Silicon Valley has been at the forefront of many technological innovations, and now it has made yet another leap into a business we normally don’t associate with computers and artificial intelligence; and that is in wine.
Billions of dollars are spent every year in Silicon Valley, on start-ups, apps, you name it. So it was very odd when it was revealed that a machine was developed that could analyze tens of thousands of wines to help wine makers and retailers match their vintages with consumers more accurately.
Tastry, founded by Katerina Axelsson, describes itself as “a sensory sciences company that uses advanced chemistry, machine learning, and artificial intelligence to match consumers to the products they love.”

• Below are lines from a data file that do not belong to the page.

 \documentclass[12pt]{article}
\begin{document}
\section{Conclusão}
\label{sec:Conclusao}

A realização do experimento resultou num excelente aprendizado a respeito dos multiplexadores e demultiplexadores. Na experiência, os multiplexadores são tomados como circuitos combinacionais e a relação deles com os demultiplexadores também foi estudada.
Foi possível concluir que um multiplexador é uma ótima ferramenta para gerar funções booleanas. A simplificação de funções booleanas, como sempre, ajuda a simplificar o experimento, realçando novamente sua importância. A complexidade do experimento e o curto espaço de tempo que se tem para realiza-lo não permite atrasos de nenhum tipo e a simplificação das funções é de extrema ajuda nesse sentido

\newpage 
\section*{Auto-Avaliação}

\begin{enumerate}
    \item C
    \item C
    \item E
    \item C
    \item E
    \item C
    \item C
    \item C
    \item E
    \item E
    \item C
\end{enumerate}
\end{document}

Katerina worked as a chemist during a stint at a winery, and noticed how some of the wine would be used in other products, and even in different wine blends, set at different price points. The feedback from those critiquing the various wines would receive different reviews, prompting Katerina to wonder why the same product was rated differently.

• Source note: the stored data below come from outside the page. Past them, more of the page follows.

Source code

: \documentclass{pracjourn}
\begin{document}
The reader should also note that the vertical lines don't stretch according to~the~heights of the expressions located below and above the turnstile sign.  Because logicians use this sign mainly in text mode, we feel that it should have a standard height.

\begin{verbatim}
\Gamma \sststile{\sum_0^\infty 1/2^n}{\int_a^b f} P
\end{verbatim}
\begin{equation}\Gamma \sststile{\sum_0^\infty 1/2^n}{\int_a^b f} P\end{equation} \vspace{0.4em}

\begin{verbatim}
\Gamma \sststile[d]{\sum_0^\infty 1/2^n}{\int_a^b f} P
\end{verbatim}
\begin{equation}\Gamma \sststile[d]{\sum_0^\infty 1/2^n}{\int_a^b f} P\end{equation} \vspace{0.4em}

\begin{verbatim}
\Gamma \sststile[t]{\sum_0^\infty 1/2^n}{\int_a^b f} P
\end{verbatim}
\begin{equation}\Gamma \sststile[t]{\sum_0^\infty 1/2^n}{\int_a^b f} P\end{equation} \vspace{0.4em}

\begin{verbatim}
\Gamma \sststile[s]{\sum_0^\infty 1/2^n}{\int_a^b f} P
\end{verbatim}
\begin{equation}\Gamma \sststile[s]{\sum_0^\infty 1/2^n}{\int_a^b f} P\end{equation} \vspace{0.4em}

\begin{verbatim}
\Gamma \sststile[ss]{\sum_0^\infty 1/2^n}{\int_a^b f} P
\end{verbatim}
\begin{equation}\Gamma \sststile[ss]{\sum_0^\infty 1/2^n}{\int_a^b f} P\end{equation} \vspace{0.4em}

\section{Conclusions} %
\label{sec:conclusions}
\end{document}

This is where Katerina’s idea became another science experiment and Silicon Valley innovation. She tested several thousand wines through chemical analysis and used artificial intelligence to create a technology to identify and compare the flavors, aromas, and textures of these wines into a database.
She then created a wine recommendation app in 2019 called Bottle Bird, in which a quiz was included that users could input their unique tastes and preferences so that it could make a recommendation with 80 to 90 percent accuracy. Bottle Bird’s motto is “never waste money on a bad bottle again.”

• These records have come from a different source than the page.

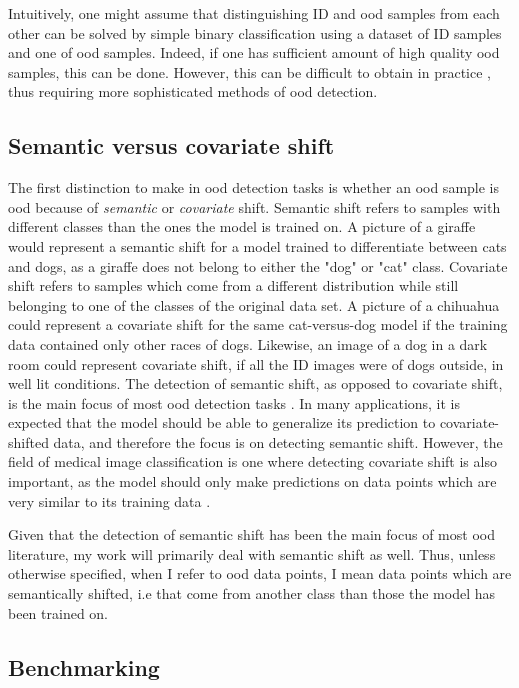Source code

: \documentclass[UKenglish]{uiomasterthesis} %
\theoremstyle{definition}
\begin{document}
Intuitively, one might assume that distinguishing ID and \ac{ood} samples from each other can be solved by simple binary classification using a dataset of ID samples and one of \ac{ood} samples. Indeed, if one has sufficient amount of high quality \ac{ood} samples, this can be done. However, this can be difficult to obtain in practice \cite[15]{oodoverview}, thus requiring more sophisticated methods of \ac{ood} detection.

\subsection{Semantic versus covariate shift}

The first distinction to make in \ac{ood} detection tasks is whether an \ac{ood} sample is \ac{ood} because of {\it semantic} or {\it covariate} shift. Semantic shift refers to samples with different classes than the ones the model is trained on. A picture of a giraffe would represent a semantic shift for a model trained to differentiate between cats and dogs, as a giraffe does not belong to either the "dog" or "cat" class. Covariate shift refers to samples which come from a different distribution while still belonging to one of the classes of the original data set. A picture of a chihuahua could represent a covariate shift for the same cat-versus-dog model if the training data contained only other races of dogs. Likewise, an image of a dog in a dark room could represent covariate shift, if all the ID images were of dogs outside, in well lit conditions. The detection of semantic shift, as opposed to covariate shift, is the main focus of most \ac{ood} detection tasks \cite{oodoverview}. In many applications, it is expected that the model should be able to generalize its prediction to covariate-shifted data, and therefore the focus is on detecting semantic shift. However, the field of medical image classification is one where detecting covariate shift is also important, as the model should only make predictions on data points which are very similar to its training data \cite{oodoverview}.

Given that the detection of semantic shift has been the main focus of most \ac{ood} literature, my work will primarily deal with semantic shift as well. Thus, unless otherwise specified, when I refer to \ac{ood} data points, I mean data points which are semantically shifted, i.e that come from another class than those the model has been trained on.

\subsection{Benchmarking}
\end{document}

Forgive Italians for skepticism of Silicon Wine App
This may seem blasphemous in Italy, where culturally, part of the enigma and adventure of finding a great wine is by embarking on a quest to find that perfect bottle by performing the ritual of choosing a bottle (perhaps on the recommendation of the wine seller in the small town you live in), taking it home, and opening it for the family or friends at dinner, pairing it with the main dish, and having long discussions at the table about its merits.
And yet the idea is not lost on Americans, who (according to Tastry) “didn’t have the same cultural history of growing up with wine in the household that Europeans did.” While it is unlikely that masses of French and Italian wine lovers will flock to an app so that it can tell them which wine to choose, perhaps Tastry’s core concept is valid for Americans, whose shopping methods have been altered so much by Silicon Valley and the internet over the years.
The experience of tasting wine and finding that perfect bottle has been changed drastically with the help of Silicon Valley’s technological innovations. Despite the cultural differences in how a wine is selected, it is now clear that technology has been innovated in a way that can help the purchasing of wine be more efficient by pairing it at a molecular level with the tastes of the digital shopper.